### [What you should do]
Where an entry contains an image, leave the image out; restate everything else exactly.

### [Data provided]
--- START ---

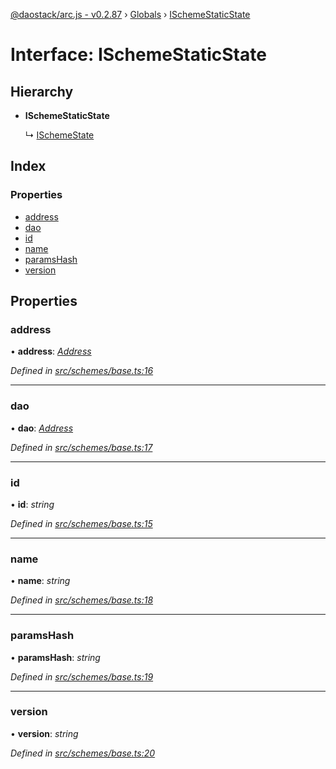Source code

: [@daostack/arc.js - v0.2.87](../README.md) › [Globals](../globals.md) › [ISchemeStaticState](ischemestaticstate.md)

# Interface: ISchemeStaticState

## Hierarchy

* **ISchemeStaticState**

  ↳ [ISchemeState](ischemestate.md)

## Index

### Properties

* [address](ischemestaticstate.md#address)
* [dao](ischemestaticstate.md#dao)
* [id](ischemestaticstate.md#id)
* [name](ischemestaticstate.md#name)
* [paramsHash](ischemestaticstate.md#paramshash)
* [version](ischemestaticstate.md#version)

## Properties

###  address

• **address**: *[Address](../globals.md#address)*

*Defined in [src/schemes/base.ts:16](https://github.com/daostack/alchemy-monorepo/blob/6a18bc5/packages/arc.js/src/schemes/base.ts#L16)*

___

###  dao

• **dao**: *[Address](../globals.md#address)*

*Defined in [src/schemes/base.ts:17](https://github.com/daostack/alchemy-monorepo/blob/6a18bc5/packages/arc.js/src/schemes/base.ts#L17)*

___

###  id

• **id**: *string*

*Defined in [src/schemes/base.ts:15](https://github.com/daostack/alchemy-monorepo/blob/6a18bc5/packages/arc.js/src/schemes/base.ts#L15)*

___

###  name

• **name**: *string*

*Defined in [src/schemes/base.ts:18](https://github.com/daostack/alchemy-monorepo/blob/6a18bc5/packages/arc.js/src/schemes/base.ts#L18)*

___

###  paramsHash

• **paramsHash**: *string*

*Defined in [src/schemes/base.ts:19](https://github.com/daostack/alchemy-monorepo/blob/6a18bc5/packages/arc.js/src/schemes/base.ts#L19)*

___

###  version

• **version**: *string*

*Defined in [src/schemes/base.ts:20](https://github.com/daostack/alchemy-monorepo/blob/6a18bc5/packages/arc.js/src/schemes/base.ts#L20)*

--- END ---

### [Task output]
Source code

: [@daostack/arc.js - v0.2.87](../README.md) › [Globals](../globals.md) › [ISchemeStaticState](ischemestaticstate.md)

# Interface: ISchemeStaticState

## Hierarchy

* **ISchemeStaticState**

  ↳ [ISchemeState](ischemestate.md)

## Index

### Properties

* [address](ischemestaticstate.md#address)
* [dao](ischemestaticstate.md#dao)
* [id](ischemestaticstate.md#id)
* [name](ischemestaticstate.md#name)
* [paramsHash](ischemestaticstate.md#paramshash)
* [version](ischemestaticstate.md#version)

## Properties

###  address

• **address**: *[Address](../globals.md#address)*

*Defined in [src/schemes/base.ts:16](https://github.com/daostack/alchemy-monorepo/blob/6a18bc5/packages/arc.js/src/schemes/base.ts#L16)*

___

###  dao

• **dao**: *[Address](../globals.md#address)*

*Defined in [src/schemes/base.ts:17](https://github.com/daostack/alchemy-monorepo/blob/6a18bc5/packages/arc.js/src/schemes/base.ts#L17)*

___

###  id

• **id**: *string*

*Defined in [src/schemes/base.ts:15](https://github.com/daostack/alchemy-monorepo/blob/6a18bc5/packages/arc.js/src/schemes/base.ts#L15)*

___

###  name

• **name**: *string*

*Defined in [src/schemes/base.ts:18](https://github.com/daostack/alchemy-monorepo/blob/6a18bc5/packages/arc.js/src/schemes/base.ts#L18)*

___

###  paramsHash

• **paramsHash**: *string*

*Defined in [src/schemes/base.ts:19](https://github.com/daostack/alchemy-monorepo/blob/6a18bc5/packages/arc.js/src/schemes/base.ts#L19)*

___

###  version

• **version**: *string*

*Defined in [src/schemes/base.ts:20](https://github.com/daostack/alchemy-monorepo/blob/6a18bc5/packages/arc.js/src/schemes/base.ts#L20)*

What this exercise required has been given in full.